### MATERIAL PROVIDED
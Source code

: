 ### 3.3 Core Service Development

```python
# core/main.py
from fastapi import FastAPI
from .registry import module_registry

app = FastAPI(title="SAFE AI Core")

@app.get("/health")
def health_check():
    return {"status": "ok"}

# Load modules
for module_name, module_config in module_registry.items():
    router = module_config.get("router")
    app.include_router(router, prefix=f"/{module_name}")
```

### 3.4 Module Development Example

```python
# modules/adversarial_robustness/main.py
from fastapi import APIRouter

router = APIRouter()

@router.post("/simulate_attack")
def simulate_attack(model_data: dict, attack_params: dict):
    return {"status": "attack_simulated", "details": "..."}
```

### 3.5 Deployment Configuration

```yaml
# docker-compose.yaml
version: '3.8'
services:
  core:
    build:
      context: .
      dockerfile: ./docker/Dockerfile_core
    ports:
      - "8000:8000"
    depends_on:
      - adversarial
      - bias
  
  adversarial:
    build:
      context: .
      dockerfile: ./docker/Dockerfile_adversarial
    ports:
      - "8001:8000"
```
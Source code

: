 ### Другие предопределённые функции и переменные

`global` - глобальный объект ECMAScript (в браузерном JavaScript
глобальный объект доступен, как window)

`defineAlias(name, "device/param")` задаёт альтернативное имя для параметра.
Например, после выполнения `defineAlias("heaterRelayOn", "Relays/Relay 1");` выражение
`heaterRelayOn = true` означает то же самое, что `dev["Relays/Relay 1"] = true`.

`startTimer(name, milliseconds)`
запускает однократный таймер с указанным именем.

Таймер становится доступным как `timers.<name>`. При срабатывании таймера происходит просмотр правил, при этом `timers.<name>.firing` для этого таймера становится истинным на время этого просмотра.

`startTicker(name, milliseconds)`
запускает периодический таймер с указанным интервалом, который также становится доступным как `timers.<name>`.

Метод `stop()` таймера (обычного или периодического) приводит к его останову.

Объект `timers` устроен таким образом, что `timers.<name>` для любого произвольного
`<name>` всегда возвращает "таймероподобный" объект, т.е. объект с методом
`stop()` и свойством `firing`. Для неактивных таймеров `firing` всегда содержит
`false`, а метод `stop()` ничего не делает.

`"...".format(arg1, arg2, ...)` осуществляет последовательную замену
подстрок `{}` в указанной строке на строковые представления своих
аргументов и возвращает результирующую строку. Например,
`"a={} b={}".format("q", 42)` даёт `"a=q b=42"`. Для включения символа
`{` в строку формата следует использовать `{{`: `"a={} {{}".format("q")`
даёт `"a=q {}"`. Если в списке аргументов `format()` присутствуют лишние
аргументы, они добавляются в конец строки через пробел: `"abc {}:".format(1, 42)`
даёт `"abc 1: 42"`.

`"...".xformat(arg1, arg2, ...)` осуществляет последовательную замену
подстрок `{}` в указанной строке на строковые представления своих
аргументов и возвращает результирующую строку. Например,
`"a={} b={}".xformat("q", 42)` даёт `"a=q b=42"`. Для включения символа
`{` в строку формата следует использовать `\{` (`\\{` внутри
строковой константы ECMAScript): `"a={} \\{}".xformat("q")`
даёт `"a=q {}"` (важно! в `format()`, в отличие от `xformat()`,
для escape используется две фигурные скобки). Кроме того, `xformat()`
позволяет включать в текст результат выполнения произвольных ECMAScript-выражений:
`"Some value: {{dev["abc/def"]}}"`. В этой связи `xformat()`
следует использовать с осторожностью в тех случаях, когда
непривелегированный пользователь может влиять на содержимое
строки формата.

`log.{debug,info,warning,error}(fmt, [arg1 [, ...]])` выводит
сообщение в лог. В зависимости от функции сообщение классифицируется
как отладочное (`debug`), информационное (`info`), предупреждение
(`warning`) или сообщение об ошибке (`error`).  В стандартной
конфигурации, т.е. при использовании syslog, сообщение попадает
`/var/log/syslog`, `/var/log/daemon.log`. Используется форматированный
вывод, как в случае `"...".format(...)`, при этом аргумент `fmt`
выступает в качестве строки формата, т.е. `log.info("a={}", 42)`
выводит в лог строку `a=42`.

### WHAT YOU ARE ASKED TO DO
Pick each line holding "этом" out of the entries above and return it.

### TASK ANSWER
Таймер становится доступным как `timers.<name>`. При срабатывании таймера происходит просмотр правил, при этом `timers.<name>.firing` для этого таймера становится истинным на время этого просмотра.
вывод, как в случае `"...".format(...)`, при этом аргумент `fmt`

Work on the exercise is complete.